Your first acting headshot in the Bay Area

Photography Tips

Your first acting headshot in the Bay Area

Your headshot is a promise

I shoot actors and performers in my Oakland studio every week. The ones who book aren't the most beautiful; they're the most present. Their headshots show it.

A casting director needs to see you. A character is fine, but you in that character. If your photo looks nothing like you (or you show up looking nothing like it), any plans they made are out the window. Pivoting is a great skill for later in the process, but in planning, consistency is gold.

What actually matters

Look like yourself today. Not three years ago, not ten pounds ago, not with the awesome hair from two shows ago. If a casting director calls you in, make it easy for them to spot you.

Eyes over everything. Your eyes tell a director you can carry a scene. Lighting, wardrobe, background—all of it exists to support how you look at the world, and how you use that look to convey what's inside.

But also, looks over costumes. An energy shift does more than a costume change. One session, three to five distinct reads—that's a useful comp card.

Bay Area vs. LA

If you're submitting through Theatre Bay Area, A.C.T., or local casting, ultra-polish will hurt more than it helps.
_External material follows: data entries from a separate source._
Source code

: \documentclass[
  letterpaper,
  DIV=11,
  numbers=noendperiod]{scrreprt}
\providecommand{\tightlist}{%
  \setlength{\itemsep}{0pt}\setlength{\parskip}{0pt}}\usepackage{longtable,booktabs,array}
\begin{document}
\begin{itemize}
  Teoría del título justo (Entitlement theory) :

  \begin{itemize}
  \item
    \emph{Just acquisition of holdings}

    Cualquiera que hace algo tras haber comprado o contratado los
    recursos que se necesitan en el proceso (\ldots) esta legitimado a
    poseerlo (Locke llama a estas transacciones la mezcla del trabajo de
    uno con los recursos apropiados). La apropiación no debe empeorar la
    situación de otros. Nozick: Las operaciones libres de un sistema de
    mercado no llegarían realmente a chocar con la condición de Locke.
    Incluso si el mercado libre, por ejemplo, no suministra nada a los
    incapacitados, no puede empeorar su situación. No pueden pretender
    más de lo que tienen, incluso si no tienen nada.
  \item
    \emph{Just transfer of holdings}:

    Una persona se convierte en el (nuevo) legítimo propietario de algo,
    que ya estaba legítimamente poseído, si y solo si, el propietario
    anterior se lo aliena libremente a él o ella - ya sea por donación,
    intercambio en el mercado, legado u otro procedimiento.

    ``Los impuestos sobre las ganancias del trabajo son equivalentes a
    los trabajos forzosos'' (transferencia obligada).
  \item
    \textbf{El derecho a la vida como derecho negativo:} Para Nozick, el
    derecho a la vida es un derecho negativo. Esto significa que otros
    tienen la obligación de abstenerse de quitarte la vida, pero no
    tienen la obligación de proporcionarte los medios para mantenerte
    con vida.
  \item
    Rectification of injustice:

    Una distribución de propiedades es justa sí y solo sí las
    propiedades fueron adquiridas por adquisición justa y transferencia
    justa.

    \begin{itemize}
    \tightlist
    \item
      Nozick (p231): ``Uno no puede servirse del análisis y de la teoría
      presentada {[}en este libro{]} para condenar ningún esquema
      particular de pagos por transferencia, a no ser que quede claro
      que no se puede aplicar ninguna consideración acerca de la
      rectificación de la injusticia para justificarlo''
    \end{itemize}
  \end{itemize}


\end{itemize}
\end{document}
Bay Area theater puts authenticity ahead of glamour.

That means real, not sloppy. Minimal retouching; natural expressions. Your headshot proves you can act before you get in the door. That inspires a director to think "Now I want to see what they can do."

The self-tape factor

Most auditions start on camera now. Your headshot needs to match what casting sees on a self-tape, so you have to tease honestly: natural lighting, real expression, no impossible retouching. If the self-tape is the pilot episode, your headshot is the trailer.

Performers who aren't "actors"

I photograph wrestlers, drag royalty, musicians, comedians—non-actor performers. You need headshots too—and they can really stretch. Bookers bet on promo photos. My Hoodslam work comes from the same place: show the moment you can create, not the pieces that put it together.